- Opening Delimiter -
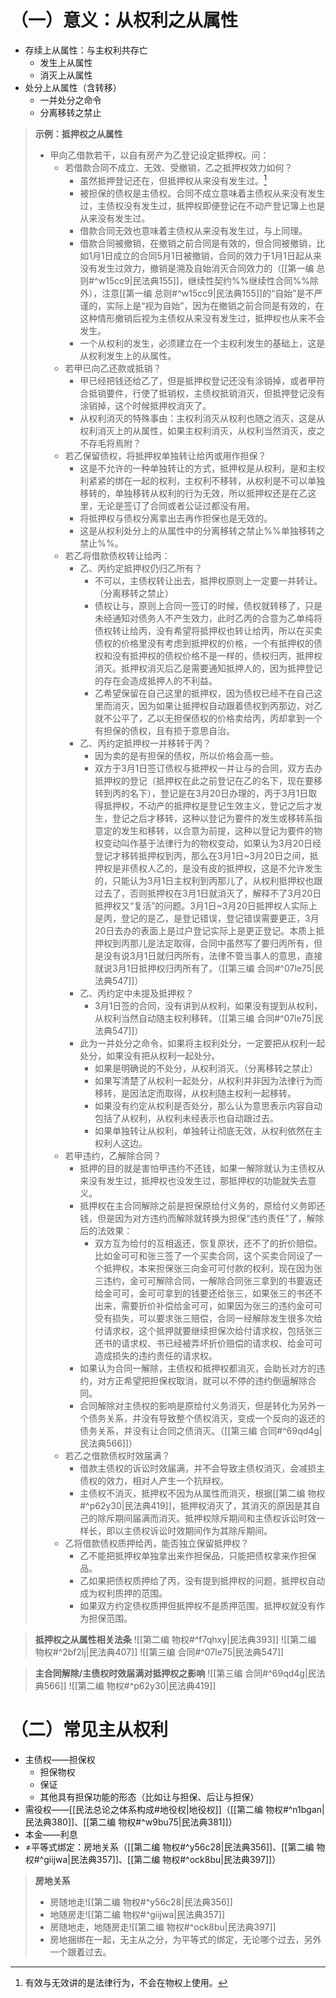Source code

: # （一）意义：从权利之从属性
- 存续上从属性：与主权利共存亡
	- 发生上从属性
	- 消灭上从属性
- 处分上从属性（含转移）
	- 一并处分之命令
	- 分离移转之禁止

>**示例：抵押权之从属性**
>- 甲向乙借款若干，以自有房产为乙登记设定抵押权。问：
>    - 若借款合同不成立、无效、受撤销，乙之抵押权效力如何？
>        - 虽然抵押登记还在，但抵押权从来没有发生过。[^1]
>        - 被担保的债权是主债权。合同不成立意味着主债权从来没有发生过，主债权没有发生过，抵押权即便登记在不动产登记簿上也是从来没有发生过。
>       - 借款合同无效也意味着主债权从来没有发生过，与上同理。
>       - 借款合同被撤销，在撤销之前合同是有效的，但合同被撤销，比如1月1日成立的合同5月1日被撤销，合同的效力于1月1日起从来没有发生过效力，撤销是溯及自始消灭合同效力的（[[第一编 总则#^w15cc9|民法典155]]，继续性契约%%继续性合同%%除外），注意[[第一编 总则#^w15cc9|民法典155]]的“自始”是不严谨的，实际上是“视为自始”，因为在撤销之前合同是有效的，在这种情形撤销后视为主债权从来没有发生过，抵押权也从来不会发生。
>       - 一个从权利的发生，必须建立在一个主权利发生的基础上，这是从权利发生上的从属性。
>    - 若甲已向乙还款或抵销？
>        - 甲已经把钱还给乙了，但是抵押权登记还没有涂销掉，或者甲符合抵销要件，行使了抵销权，主债权抵销消灭，但抵押登记没有涂销掉，这个时候抵押权消灭了。
>        - 从权利消灭的特殊事由：主权利消灭从权利也随之消灭，这是从权利消灭上的从属性，如果主权利消灭，从权利当然消灭，皮之不存毛将焉附？
>    - 若乙保留债权，将抵押权单独转让给丙或用作担保？
>        - 这是不允许的一种单独转让的方式，抵押权是从权利，是和主权利紧紧的绑在一起的权利，主权利不移转，从权利是不可以单独移转的，单独移转从权利的行为无效，所以抵押权还是在乙这里，无论是签订了合同或者公证过都没有用。
>        - 将抵押权与债权分离拿出去再作担保也是无效的。
>        - 这是从权利处分上的从属性中的分离移转之禁止%%单独移转之禁止%%。
>    - 若乙将借款债权转让给丙：
>        - 乙、丙约定抵押权仍归乙所有？
>            - 不可以，主债权转让出去，抵押权原则上一定要一并转让。    （分离移转之禁止）   
>            - 债权让与，原则上合同一签订的时候，债权就转移了，只是未经通知对债务人不产生效力，此时乙丙的合意为乙单纯将债权转让给丙，没有希望将抵押权也转让给丙，所以在买卖债权的价格里没有考虑到抵押权的价格，一个有抵押权的债权和没有抵押权的债权价格不是一样的，债权归丙，抵押权消灭。抵押权消灭后乙是需要通知抵押人的，因为抵押登记的存在会造成抵押人的不利益。
>            - 乙希望保留在自己这里的抵押权，因为债权已经不在自己这里而消灭，因为如果让抵押权自动跟着债权到丙那边，对乙就不公平了，乙以无担保债权的价格卖给丙，丙却拿到一个有担保的债权，且有损于意思自治。
>        - 乙、丙约定抵押权一并移转于丙？
>            - 因为卖的是有担保的债权，所以价格会高一些。
>            - 双方于3月1日签订债权与抵押权一并让与的合同，双方去办抵押权的登记（抵押权在此之前登记在乙的名下，现在要移转到丙的名下），登记是在3月20日办理的，丙于3月1日取得抵押权，不动产的抵押权是登记生效主义，登记之后才发生，登记之后才移转，这种以登记为要件的发生或移转系指意定的发生和移转，以合意为前提，这种以登记为要件的物权变动叫作基于法律行为的物权变动，如果认为3月20日经登记才移转抵押权到丙，那么在3月1日~3月20日之间，抵押权是非债权人乙的，是没有皮的抵押权，这是不允许发生的，只能认为3月1日主权利到丙那儿了，从权利抵押权也跟过去了，否则抵押权在3月1日就消灭了，解释不了3月20日抵押权又“复活”的问题。3月1日~3月20日抵押权人实际上是丙，登记的是乙，是登记错误，登记错误需要更正，3月20日去办的表面上是过户登记实际上是更正登记。本质上抵押权到丙那儿是法定取得，合同中虽然写了要归丙所有，但是没有说3月1日就归丙所有，法律不管当事人的意思，直接就说3月1日抵押权归丙所有了。（[[第三编 合同#^07le75|民法典547]]）
>        - 乙、丙约定中未提及抵押权？
>            - 3月1日签的合同，没有讲到从权利，如果没有提到从权利，从权利当然自动随主权利移转。（[[第三编 合同#^07le75|民法典547]]）
>       - 此为一并处分之命令，如果将主权利处分，一定要把从权利一起处分，如果没有把从权利一起处分。
>            - 如果是明确说的不处分，从权利消灭。（分离移转之禁止）
>            - 如果写清楚了从权利一起处分，从权利并非因为法律行为而移转，是因法定而取得，从权利随主权利一起移转。
>            - 如果没有约定从权利是否处分，那么认为意思表示内容自动包括了从权利，从权利未经表示也自动跟过去。
>            - 如果单独转让从权利，单独转让彻底无效，从权利依然在主权利人这边。 
>    - 若甲违约，乙解除合同？
>        - 抵押的目的就是害怕甲违约不还钱，如果一解除就认为主债权从来没有发生过，抵押权也没发生过，那抵押权的功能就失去意义。
>        - 抵押权在主合同解除之前是担保原给付义务的，原给付义务即还钱，但是因为对方违约而解除就转换为担保“违约责任”了，解除后的法效果：
>            - 双方互为给付的互相返还，恢复原状，还不了的折价赔偿。比如金可可和张三签了一个买卖合同，这个买卖合同设了一个抵押权，本来担保张三向金可可付款的权利，现在因为张三违约，金可可解除合同，一解除合同张三拿到的书要返还给金可可，金可可拿到的钱要还给张三，如果张三的书还不出来，需要折价补偿给金可可，如果因为张三的违约金可可受有损失，可以要求张三赔偿，合同一经解除发生很多次给付请求权，这个抵押就要继续担保次给付请求权，包括张三还书的请求权、书已经被弄坏折价赔偿的请求权、给金可可造成损失的违约责任的请求权。
>        - 如果认为合同一解除，主债权和抵押权都消灭，会助长对方的违约，对方正希望把担保权取消，就可以不停的违约倒逼解除合同。
>        - 合同解除对主债权的影响是原给付义务消灭，但是转化为另外一个债务关系，并没有导致整个债权消灭，变成一个反向的返还的债务关系，并没有让合同之债消灭。（[[第三编 合同#^69qd4g|民法典566]]）
>    - 若乙之借款债权时效届满？
>        - 借款主债权的诉讼时效届满，并不会导致主债权消灭，会减损主债权的效力，相对人产生一个抗辩权。
>        - 主债权不消灭，抵押权不因为从属性而消灭，根据[[第二编 物权#^p62y30|民法典419]]，抵押权消灭了，其消灭的原因是其自己的除斥期间届满而消灭。抵押权除斥期间和主债权诉讼时效一样长，即以主债权诉讼时效期间作为其除斥期间。
>    - 乙将借款债权质押给丙，能否独立保留抵押权？
>        - 乙不能把抵押权单独拿出来作担保品，只能把债权拿来作担保品。
>        - 乙如果把债权质押给了丙，没有提到抵押权的问题，抵押权自动成为权利质押的范围。
>        - 如果双方约定债权质押但抵押权不是质押范围，抵押权就没有作为担保范围。
>
>[^1]:有效与无效讲的是法律行为，不会在物权上使用。

>**抵押权之从属性相关法条**
>![[第二编 物权#^f7qhxy|民法典393]]
>![[第二编 物权#^2bf2lj|民法典407]]
>![[第三编 合同#^07le75|民法典547]]

>**主合同解除/主债权时效届满对抵押权之影响**
>![[第三编 合同#^69qd4g|民法典566]]
>![[第二编 物权#^p62y30|民法典419]]
# （二）常见主从权利
- 主债权——担保权
	- 担保物权
	- 保证
	- 其他具有担保功能的形态（比如让与担保、后让与担保）
- 需役权——[[民法总论之体系构成#地役权|地役权]]（[[第二编 物权#^n1bgan|民法典380]]、[[第二编 物权#^w9bu75|民法典381]]）
- 本金——利息
- ≠平等式绑定：房地关系（[[第二编 物权#^y56c28|民法典356]]、[[第二编 物权#^giijwa|民法典357]]、[[第二编 物权#^ock8bu|民法典397]]）

>**房地关系**
>- 房随地走![[第二编 物权#^y56c28|民法典356]]
>- 地随房走![[第二编 物权#^giijwa|民法典357]]
>- 房随地走，地随房走![[第二编 物权#^ock8bu|民法典397]]
>- 房地捆绑在一起，无主从之分，为平等式的绑定，无论哪个过去，另外一个跟着过去。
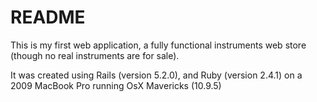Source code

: # README

This is my first web application, a fully functional instruments web store (though no real instruments are for sale).

It was created using Rails (version 5.2.0), and Ruby (version 2.4.1) on a 2009 MacBook Pro running OsX Mavericks (10.9.5)
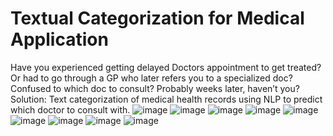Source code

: # Textual Categorization for Medical Application

Have you experienced getting delayed Doctors appointment to get treated? Or had to go through a GP who later refers you to a specialized doc? Confused to which doc to consult?
	Probably weeks later, haven’t you?
Solution: Text categorization of medical health records using NLP to predict which doctor to consult with.
![image](https://user-images.githubusercontent.com/61950234/111899149-1103e380-8a01-11eb-9d7e-d1fdefac4d30.png)
![image](https://user-images.githubusercontent.com/61950234/111899151-15c89780-8a01-11eb-94a6-ff0b47abbd35.png)
![image](https://user-images.githubusercontent.com/61950234/111899153-1a8d4b80-8a01-11eb-86cc-bc0bafed60ce.png)
![image](https://user-images.githubusercontent.com/61950234/111899156-1cefa580-8a01-11eb-9573-fcf539a21d0a.png)
![image](https://user-images.githubusercontent.com/61950234/111899162-2973fe00-8a01-11eb-9294-29d0e25dda05.png)
![image](https://user-images.githubusercontent.com/61950234/111899165-2e38b200-8a01-11eb-8bd4-a2473ae15e74.png)
![image](https://user-images.githubusercontent.com/61950234/111899177-385ab080-8a01-11eb-8271-4b49ffac91fe.png)
![image](https://user-images.githubusercontent.com/61950234/111899178-3a247400-8a01-11eb-8031-42cd90a5df0a.png)
![image](https://user-images.githubusercontent.com/61950234/111899179-3bee3780-8a01-11eb-82f4-5b3dee0eb950.png)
- Closing Delimiter -
- **Problem details**:
Search the records for the word "using" and return every line that holds it.

- **Written response**:
It was created using Rails (version 5.2.0), and Ruby (version 2.4.1) on a 2009 MacBook Pro running OsX Mavericks (10.9.5)
Solution: Text categorization of medical health records using NLP to predict which doctor to consult with.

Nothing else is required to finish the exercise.